Repeat all the data exactly, and where a record holds a picture, leave that picture out.
==== Data for the task ====
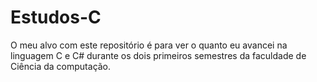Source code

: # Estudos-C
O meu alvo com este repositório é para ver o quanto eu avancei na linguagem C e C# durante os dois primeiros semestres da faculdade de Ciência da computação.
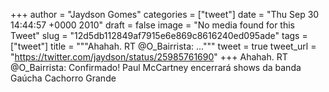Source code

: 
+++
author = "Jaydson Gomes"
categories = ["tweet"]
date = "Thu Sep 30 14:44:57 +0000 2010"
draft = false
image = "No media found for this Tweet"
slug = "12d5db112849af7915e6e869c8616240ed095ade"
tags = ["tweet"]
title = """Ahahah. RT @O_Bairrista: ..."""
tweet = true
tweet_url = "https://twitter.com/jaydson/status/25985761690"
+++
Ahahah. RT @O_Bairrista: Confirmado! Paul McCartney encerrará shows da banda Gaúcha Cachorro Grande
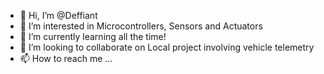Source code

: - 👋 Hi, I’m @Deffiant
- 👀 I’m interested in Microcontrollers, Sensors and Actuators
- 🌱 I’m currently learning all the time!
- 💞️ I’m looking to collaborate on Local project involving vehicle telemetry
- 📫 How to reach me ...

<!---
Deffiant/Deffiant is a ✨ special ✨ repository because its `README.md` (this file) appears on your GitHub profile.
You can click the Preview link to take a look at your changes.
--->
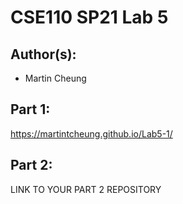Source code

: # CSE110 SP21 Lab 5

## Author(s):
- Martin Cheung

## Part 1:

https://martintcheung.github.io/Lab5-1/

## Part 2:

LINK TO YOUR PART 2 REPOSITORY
====
**Solution to this exercise**
Source code

: # Estudos-C
O meu alvo com este repositório é para ver o quanto eu avancei na linguagem C e C# durante os dois primeiros semestres da faculdade de Ciência da computação.
Source code

: 
+++
author = "Jaydson Gomes"
categories = ["tweet"]
date = "Thu Sep 30 14:44:57 +0000 2010"
draft = false
image = "No media found for this Tweet"
slug = "12d5db112849af7915e6e869c8616240ed095ade"
tags = ["tweet"]
title = """Ahahah. RT @O_Bairrista: ..."""
tweet = true
tweet_url = "https://twitter.com/jaydson/status/25985761690"
+++
Ahahah. RT @O_Bairrista: Confirmado! Paul McCartney encerrará shows da banda Gaúcha Cachorro Grande
Source code

: - 👋 Hi, I’m @Deffiant
- 👀 I’m interested in Microcontrollers, Sensors and Actuators
- 🌱 I’m currently learning all the time!
- 💞️ I’m looking to collaborate on Local project involving vehicle telemetry
- 📫 How to reach me ...

<!---
Deffiant/Deffiant is a ✨ special ✨ repository because its `README.md` (this file) appears on your GitHub profile.
You can click the Preview link to take a look at your changes.
--->
Source code

: # CSE110 SP21 Lab 5

## Author(s):
- Martin Cheung

## Part 1:

https://martintcheung.github.io/Lab5-1/

## Part 2:

LINK TO YOUR PART 2 REPOSITORY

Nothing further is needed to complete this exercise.